Saved data entries:
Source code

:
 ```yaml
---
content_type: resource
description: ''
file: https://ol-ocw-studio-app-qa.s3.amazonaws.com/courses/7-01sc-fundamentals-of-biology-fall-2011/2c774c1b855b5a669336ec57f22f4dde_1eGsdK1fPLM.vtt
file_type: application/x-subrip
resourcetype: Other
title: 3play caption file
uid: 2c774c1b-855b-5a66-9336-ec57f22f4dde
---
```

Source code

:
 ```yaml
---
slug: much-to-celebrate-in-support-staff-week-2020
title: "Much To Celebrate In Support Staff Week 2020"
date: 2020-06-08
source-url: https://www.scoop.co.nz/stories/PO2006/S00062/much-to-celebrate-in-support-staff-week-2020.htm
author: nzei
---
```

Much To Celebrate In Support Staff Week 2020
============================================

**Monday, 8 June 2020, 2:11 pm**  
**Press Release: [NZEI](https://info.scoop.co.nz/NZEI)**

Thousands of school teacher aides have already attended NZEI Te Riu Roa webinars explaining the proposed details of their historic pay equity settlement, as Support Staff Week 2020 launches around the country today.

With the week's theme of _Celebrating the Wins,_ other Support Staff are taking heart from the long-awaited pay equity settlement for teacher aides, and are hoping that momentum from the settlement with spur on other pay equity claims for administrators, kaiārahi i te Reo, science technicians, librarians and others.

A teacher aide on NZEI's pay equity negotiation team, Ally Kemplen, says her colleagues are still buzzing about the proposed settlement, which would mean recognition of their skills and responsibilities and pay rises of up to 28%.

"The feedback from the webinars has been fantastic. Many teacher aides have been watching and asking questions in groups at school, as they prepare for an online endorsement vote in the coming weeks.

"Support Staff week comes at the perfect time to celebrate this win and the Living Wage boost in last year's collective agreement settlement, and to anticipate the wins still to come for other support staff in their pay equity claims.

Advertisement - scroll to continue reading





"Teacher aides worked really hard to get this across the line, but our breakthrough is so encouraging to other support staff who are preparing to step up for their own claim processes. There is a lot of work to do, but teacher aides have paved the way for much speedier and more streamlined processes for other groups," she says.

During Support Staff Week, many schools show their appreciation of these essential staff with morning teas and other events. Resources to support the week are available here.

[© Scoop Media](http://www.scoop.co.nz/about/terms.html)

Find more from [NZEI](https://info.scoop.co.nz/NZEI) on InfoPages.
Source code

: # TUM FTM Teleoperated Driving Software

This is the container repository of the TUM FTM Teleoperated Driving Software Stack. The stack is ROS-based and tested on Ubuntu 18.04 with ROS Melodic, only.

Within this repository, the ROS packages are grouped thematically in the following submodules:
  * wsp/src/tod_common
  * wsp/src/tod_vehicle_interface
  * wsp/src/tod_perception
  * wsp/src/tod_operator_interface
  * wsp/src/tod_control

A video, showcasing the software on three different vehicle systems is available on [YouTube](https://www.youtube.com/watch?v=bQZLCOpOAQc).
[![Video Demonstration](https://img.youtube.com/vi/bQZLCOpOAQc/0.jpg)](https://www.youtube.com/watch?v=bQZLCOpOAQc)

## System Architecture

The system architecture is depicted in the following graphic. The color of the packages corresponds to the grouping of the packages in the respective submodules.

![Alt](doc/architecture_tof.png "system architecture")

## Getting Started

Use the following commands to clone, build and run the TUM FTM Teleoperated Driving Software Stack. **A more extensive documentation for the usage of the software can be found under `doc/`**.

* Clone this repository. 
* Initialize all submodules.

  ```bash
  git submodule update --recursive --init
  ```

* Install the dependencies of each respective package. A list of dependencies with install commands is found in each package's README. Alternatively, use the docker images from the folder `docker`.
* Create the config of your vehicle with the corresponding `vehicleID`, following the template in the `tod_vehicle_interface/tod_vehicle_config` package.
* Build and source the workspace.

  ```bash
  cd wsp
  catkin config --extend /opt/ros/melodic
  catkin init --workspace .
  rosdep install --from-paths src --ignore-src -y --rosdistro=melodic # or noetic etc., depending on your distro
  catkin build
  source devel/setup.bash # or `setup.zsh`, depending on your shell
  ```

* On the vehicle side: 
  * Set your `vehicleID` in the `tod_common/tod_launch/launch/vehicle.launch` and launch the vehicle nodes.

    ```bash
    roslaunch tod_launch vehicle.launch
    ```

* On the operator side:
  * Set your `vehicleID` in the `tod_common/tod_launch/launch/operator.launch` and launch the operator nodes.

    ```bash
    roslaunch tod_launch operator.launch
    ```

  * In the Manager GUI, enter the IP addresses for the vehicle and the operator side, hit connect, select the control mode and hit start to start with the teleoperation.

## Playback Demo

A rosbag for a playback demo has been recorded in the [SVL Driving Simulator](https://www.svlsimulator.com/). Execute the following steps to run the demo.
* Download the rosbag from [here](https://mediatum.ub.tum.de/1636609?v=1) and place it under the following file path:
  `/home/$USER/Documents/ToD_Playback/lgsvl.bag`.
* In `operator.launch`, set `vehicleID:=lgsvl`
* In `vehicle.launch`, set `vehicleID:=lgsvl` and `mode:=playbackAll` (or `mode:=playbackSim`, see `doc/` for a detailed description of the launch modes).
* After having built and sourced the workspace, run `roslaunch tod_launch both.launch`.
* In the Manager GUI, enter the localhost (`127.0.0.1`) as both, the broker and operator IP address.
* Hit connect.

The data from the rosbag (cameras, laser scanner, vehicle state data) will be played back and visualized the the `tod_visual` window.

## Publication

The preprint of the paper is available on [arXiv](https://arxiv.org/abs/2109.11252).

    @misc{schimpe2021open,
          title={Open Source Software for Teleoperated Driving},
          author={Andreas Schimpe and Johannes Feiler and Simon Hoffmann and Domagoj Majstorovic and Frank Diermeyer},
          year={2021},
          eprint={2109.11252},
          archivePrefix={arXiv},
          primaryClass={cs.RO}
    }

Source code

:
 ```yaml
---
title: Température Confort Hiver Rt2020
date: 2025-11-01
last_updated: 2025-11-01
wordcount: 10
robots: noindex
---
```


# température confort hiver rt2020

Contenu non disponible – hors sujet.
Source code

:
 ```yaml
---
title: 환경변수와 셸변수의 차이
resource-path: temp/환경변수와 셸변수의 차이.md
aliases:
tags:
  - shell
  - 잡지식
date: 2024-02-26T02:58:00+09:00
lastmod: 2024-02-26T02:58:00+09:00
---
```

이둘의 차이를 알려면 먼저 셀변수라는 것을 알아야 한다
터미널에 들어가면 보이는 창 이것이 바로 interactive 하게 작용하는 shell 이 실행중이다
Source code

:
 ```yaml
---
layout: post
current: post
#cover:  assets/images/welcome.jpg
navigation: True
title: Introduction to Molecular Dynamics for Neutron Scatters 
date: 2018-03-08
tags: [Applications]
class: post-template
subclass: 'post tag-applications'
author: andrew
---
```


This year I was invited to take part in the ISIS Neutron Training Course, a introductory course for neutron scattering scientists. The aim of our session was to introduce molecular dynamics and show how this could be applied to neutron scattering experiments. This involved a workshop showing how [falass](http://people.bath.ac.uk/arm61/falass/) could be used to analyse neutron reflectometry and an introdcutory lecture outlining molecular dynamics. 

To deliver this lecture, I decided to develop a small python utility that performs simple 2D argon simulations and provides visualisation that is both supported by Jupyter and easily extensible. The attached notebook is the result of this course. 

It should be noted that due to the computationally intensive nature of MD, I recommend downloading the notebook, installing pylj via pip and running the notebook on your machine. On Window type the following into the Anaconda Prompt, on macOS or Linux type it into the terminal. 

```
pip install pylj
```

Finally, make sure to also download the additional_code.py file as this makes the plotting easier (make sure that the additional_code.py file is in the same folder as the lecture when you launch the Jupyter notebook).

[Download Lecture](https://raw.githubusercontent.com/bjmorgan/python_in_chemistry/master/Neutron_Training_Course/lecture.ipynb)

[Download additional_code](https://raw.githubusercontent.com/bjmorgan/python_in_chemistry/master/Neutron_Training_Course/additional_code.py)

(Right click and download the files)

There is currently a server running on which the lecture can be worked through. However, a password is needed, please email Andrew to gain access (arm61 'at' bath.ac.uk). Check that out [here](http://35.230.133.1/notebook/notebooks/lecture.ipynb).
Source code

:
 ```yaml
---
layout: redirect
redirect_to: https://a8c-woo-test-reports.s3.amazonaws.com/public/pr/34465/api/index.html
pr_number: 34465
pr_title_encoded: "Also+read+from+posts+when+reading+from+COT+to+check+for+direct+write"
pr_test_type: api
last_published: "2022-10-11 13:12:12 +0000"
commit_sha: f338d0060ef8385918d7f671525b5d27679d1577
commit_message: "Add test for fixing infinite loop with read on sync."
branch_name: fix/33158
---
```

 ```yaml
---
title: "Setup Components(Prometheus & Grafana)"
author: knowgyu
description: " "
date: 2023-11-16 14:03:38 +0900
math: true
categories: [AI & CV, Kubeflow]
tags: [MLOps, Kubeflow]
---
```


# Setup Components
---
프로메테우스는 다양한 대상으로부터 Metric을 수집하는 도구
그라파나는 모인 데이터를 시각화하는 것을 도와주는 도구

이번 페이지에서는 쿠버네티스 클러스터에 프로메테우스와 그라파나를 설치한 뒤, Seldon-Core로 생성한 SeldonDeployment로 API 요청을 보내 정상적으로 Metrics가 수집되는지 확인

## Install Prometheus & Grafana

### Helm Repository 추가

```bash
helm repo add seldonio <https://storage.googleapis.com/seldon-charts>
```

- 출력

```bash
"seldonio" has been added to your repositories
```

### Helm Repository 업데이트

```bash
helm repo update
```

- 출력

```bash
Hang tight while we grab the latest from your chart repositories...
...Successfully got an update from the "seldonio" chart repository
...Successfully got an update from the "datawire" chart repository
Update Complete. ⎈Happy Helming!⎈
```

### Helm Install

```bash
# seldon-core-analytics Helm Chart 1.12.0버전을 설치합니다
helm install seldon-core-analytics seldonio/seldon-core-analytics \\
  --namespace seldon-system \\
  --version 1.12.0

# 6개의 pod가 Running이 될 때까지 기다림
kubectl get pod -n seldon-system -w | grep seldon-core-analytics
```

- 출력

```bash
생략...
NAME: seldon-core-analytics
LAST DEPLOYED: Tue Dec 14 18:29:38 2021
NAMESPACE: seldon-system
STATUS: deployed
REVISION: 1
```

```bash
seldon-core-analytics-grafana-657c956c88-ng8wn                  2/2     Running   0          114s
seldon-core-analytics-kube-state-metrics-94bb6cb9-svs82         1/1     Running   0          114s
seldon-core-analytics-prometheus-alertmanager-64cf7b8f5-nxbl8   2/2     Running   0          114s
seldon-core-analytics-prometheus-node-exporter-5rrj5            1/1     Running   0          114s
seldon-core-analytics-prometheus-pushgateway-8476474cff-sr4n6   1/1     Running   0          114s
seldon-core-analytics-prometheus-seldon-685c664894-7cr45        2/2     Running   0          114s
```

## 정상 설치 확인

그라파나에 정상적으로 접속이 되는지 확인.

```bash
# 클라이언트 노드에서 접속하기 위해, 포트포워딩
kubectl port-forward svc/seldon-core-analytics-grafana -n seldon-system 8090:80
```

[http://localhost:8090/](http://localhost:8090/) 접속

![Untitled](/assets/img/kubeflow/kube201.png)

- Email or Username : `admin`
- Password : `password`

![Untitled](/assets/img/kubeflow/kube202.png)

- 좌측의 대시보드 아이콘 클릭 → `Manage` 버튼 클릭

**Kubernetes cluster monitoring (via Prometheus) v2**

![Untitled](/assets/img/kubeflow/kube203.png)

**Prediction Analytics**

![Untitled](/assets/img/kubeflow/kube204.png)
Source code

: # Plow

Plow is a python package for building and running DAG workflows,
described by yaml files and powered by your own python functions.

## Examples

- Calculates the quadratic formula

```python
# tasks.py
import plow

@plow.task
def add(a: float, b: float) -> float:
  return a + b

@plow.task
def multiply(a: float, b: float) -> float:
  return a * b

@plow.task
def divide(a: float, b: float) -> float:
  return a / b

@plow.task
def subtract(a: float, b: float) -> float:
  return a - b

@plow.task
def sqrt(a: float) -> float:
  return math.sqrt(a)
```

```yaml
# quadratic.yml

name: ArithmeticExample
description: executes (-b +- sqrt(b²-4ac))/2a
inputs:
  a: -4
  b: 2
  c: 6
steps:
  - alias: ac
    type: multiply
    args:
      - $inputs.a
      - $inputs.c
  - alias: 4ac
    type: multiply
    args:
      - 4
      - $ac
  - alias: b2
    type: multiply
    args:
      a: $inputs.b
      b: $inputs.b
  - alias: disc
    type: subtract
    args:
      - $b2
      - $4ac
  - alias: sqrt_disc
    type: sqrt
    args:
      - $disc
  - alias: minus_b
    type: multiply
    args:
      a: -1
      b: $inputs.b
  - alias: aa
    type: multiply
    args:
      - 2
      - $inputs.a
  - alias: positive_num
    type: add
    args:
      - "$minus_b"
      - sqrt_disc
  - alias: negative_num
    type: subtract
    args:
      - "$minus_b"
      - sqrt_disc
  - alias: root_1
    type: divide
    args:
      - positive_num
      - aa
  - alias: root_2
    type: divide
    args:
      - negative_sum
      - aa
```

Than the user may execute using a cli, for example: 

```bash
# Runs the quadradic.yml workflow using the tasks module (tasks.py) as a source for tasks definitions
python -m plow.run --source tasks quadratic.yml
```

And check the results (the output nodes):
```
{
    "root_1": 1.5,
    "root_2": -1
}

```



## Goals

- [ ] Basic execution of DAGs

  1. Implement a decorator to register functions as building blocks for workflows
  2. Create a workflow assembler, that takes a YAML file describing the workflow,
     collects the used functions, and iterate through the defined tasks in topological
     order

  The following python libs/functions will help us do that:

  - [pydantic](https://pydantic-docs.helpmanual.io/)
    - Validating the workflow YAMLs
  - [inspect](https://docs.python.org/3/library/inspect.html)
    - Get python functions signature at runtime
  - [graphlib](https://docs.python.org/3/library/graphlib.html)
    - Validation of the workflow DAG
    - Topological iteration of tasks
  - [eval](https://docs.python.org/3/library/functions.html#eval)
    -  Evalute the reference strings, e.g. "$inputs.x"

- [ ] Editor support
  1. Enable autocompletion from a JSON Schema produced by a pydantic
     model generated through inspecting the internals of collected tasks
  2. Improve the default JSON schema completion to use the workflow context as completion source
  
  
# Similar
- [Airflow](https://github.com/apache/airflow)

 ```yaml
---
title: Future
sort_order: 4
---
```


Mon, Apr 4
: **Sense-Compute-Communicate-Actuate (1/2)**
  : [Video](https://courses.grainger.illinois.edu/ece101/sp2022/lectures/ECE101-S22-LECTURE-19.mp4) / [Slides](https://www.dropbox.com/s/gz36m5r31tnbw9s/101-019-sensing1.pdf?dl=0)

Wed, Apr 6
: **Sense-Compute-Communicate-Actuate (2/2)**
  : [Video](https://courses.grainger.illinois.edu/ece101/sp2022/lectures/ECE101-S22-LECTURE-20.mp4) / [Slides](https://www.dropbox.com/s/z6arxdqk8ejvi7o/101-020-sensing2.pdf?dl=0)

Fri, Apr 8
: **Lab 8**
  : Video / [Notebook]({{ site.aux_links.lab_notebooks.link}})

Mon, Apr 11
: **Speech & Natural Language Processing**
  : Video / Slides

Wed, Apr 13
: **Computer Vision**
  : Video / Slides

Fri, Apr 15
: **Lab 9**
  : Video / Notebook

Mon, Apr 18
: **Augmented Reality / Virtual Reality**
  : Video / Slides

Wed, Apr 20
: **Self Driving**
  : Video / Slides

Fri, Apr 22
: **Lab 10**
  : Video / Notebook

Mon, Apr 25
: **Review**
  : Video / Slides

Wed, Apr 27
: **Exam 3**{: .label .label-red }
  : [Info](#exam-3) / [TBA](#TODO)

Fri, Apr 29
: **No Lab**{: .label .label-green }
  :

What is needed. Return each line from the data where the string "using" can be found.

Expected answer.
Than the user may execute using a cli, for example: 
# Runs the quadradic.yml workflow using the tasks module (tasks.py) as a source for tasks definitions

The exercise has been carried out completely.